● **Exercise details**
Exact copies of all the entries are required, and no pictures should appear in them.
════════
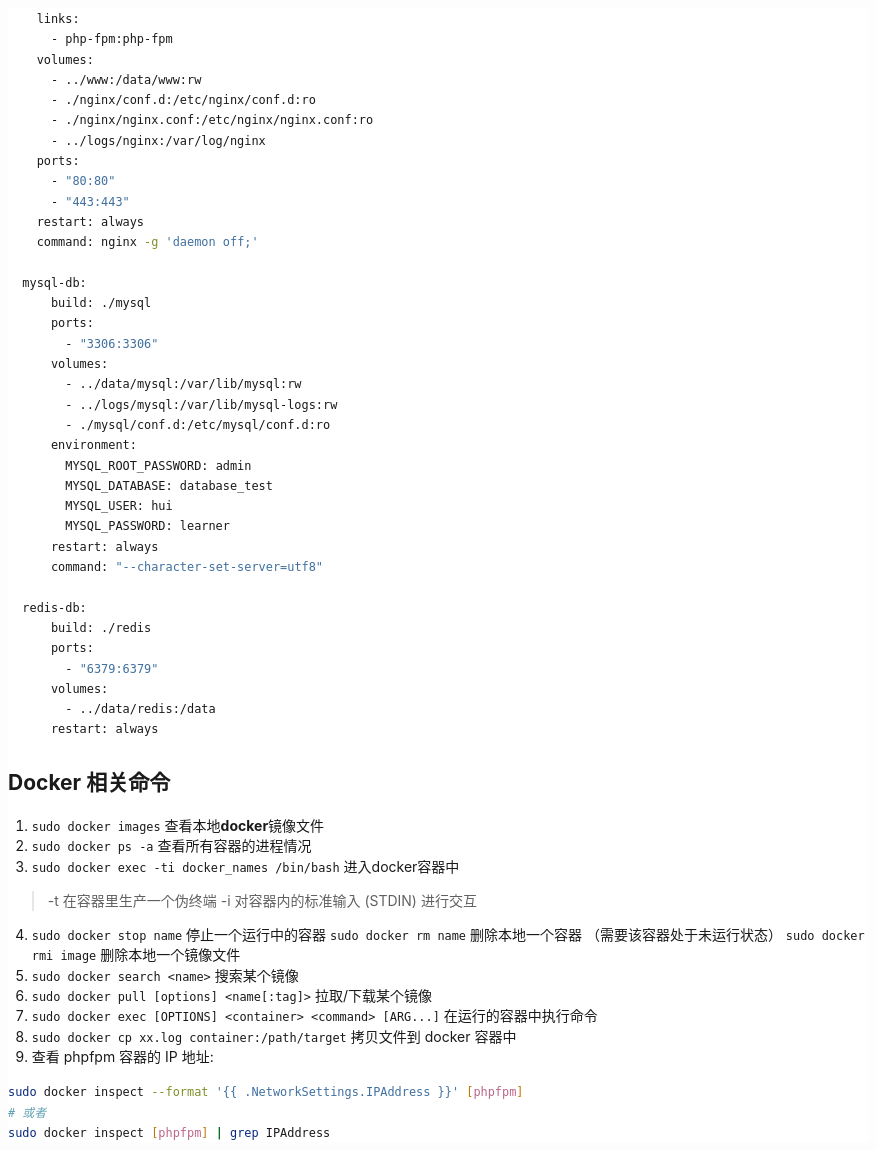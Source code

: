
 ```bash
    links:
      - php-fpm:php-fpm
    volumes:
      - ../www:/data/www:rw
      - ./nginx/conf.d:/etc/nginx/conf.d:ro
      - ./nginx/nginx.conf:/etc/nginx/nginx.conf:ro
      - ../logs/nginx:/var/log/nginx
    ports:
      - "80:80"
      - "443:443"
    restart: always
    command: nginx -g 'daemon off;'

  mysql-db:
      build: ./mysql
      ports:
        - "3306:3306"
      volumes:
        - ../data/mysql:/var/lib/mysql:rw
        - ../logs/mysql:/var/lib/mysql-logs:rw
        - ./mysql/conf.d:/etc/mysql/conf.d:ro
      environment:
        MYSQL_ROOT_PASSWORD: admin
        MYSQL_DATABASE: database_test
        MYSQL_USER: hui
        MYSQL_PASSWORD: learner
      restart: always
      command: "--character-set-server=utf8"

  redis-db:
      build: ./redis
      ports:
        - "6379:6379"
      volumes:
        - ../data/redis:/data
      restart: always
```

## Docker 相关命令
1. `sudo docker images`  查看本地**docker**镜像文件
2. `sudo docker ps -a`   查看所有容器的进程情况
3. `sudo docker exec -ti docker_names /bin/bash` 进入docker容器中
> -t 在容器里生产一个伪终端
> -i 对容器内的标准输入 (STDIN) 进行交互
4.  `sudo docker stop name`  停止一个运行中的容器
    `sudo docker rm name`    删除本地一个容器 （需要该容器处于未运行状态）
    `sudo docker rmi image`  删除本地一个镜像文件
5. `sudo docker search <name>` 搜索某个镜像
6. `sudo docker pull [options] <name[:tag]>` 拉取/下载某个镜像
7. `sudo docker exec [OPTIONS] <container> <command> [ARG...]` 在运行的容器中执行命令
8. `sudo docker cp xx.log container:/path/target` 拷贝文件到 docker 容器中
9. 查看 phpfpm 容器的 IP 地址:

```bash
sudo docker inspect --format '{{ .NetworkSettings.IPAddress }}' [phpfpm]
# 或者
sudo docker inspect [phpfpm] | grep IPAddress
```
════════
● **Solution to the exercise**
Source code

:
 ```bash
    links:
      - php-fpm:php-fpm
    volumes:
      - ../www:/data/www:rw
      - ./nginx/conf.d:/etc/nginx/conf.d:ro
      - ./nginx/nginx.conf:/etc/nginx/nginx.conf:ro
      - ../logs/nginx:/var/log/nginx
    ports:
      - "80:80"
      - "443:443"
    restart: always
    command: nginx -g 'daemon off;'

  mysql-db:
      build: ./mysql
      ports:
        - "3306:3306"
      volumes:
        - ../data/mysql:/var/lib/mysql:rw
        - ../logs/mysql:/var/lib/mysql-logs:rw
        - ./mysql/conf.d:/etc/mysql/conf.d:ro
      environment:
        MYSQL_ROOT_PASSWORD: admin
        MYSQL_DATABASE: database_test
        MYSQL_USER: hui
        MYSQL_PASSWORD: learner
      restart: always
      command: "--character-set-server=utf8"

  redis-db:
      build: ./redis
      ports:
        - "6379:6379"
      volumes:
        - ../data/redis:/data
      restart: always
```

## Docker 相关命令
1. `sudo docker images`  查看本地**docker**镜像文件
2. `sudo docker ps -a`   查看所有容器的进程情况
3. `sudo docker exec -ti docker_names /bin/bash` 进入docker容器中
> -t 在容器里生产一个伪终端
> -i 对容器内的标准输入 (STDIN) 进行交互
4.  `sudo docker stop name`  停止一个运行中的容器
    `sudo docker rm name`    删除本地一个容器 （需要该容器处于未运行状态）
    `sudo docker rmi image`  删除本地一个镜像文件
5. `sudo docker search <name>` 搜索某个镜像
6. `sudo docker pull [options] <name[:tag]>` 拉取/下载某个镜像
7. `sudo docker exec [OPTIONS] <container> <command> [ARG...]` 在运行的容器中执行命令
8. `sudo docker cp xx.log container:/path/target` 拷贝文件到 docker 容器中
9. 查看 phpfpm 容器的 IP 地址:

```bash
sudo docker inspect --format '{{ .NetworkSettings.IPAddress }}' [phpfpm]
# 或者
sudo docker inspect [phpfpm] | grep IPAddress
```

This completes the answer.